The hardest part of product management is deciding which features NOT to build, especially when they seem like great ideas.  When you have a product in the market (or are getting it out there), you want to spend your engineering team’s time delivering value to your customers.  With this logic in mind, building anything has a cost associated with it (and more importantly, an opportunity cost).

So let’s say your marketing team advocates implementing auto-login for customers by following links in their email.  Sounds useful, but certainly has some security and privacy concerns.  Surely someone’s built this already?  One quick Google search later reveals a promising start.  You start writing the story and prioritize it in the backlog.

But wait — do you need that feature?  Product management by “wouldn’t it be cool if…” happens, but I wouldn’t recommend it.  Instead, channel your inner-lean and ask how you could validate that this idea has merit.  I.e., what hypothesis would this feature prove, and is there a way to test without building it?

In this case, I’d create an assumption like: “Customers aren’t re-engaging with our site from emails because they can’t remember their sign-in credentials.”  That leads to a hypothesis along the lines: “Customer engagement should increase by including automatic login in all emailed links to our site.”

This thought exercise points us at a conversion to track — how often do customers follow an emailed link and log in?  Luckily we’ve already implemented transactional email funnel metrics, which look something like this:

Hmm.  I see that we’re getting a 33% open rate on transactional emails; potentially good given the type of product.  Of those that view, 26% clicked to follow a link.  30% of those that followed a link weren’t part of the last step (visited site) because our tracking cookie didn’t recognize them; they didn’t log in and hence didn’t stitch their session into this funnel.  These numbers don’t scream for an auto-login feature, do they?  Sure, we’re churning 42 customers between click and login, but that only represents 2.6% of the customers that received emails.

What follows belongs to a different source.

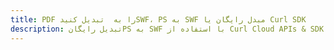 ---title: PDF را به  تبدیل کنیدSWF، PS به SWF مبدل رایگان یا Curl SDKdescription: تبدیل رایگانPS به SWF با استفاده از Curl Cloud APIs & SDK همچنین اسناد PDF را در Cloud ایجاد، ویرایش و رندر کنید.---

Given that we’ve fit auto-login into the universe of engagement, I would look to prioritize any feature work could deliver a larger lift to this KPI.  Perhaps you could build more targeted emails that drive more customers to open their email?  A 16% bump in opens will have a larger effect than a near-impossible bump on click-to-visit conversions of 30%.

While far from perfect, data-driven product management will force you to evaluate any new feature from the context of increasing customer value on some axis.  In this example we were fortunate to draw upon historical email funnel metrics.  This won’t always be the case, but I encourage you to find cheaper, quicker approaches to [in]validating the merit of an idea before it becomes a feature story.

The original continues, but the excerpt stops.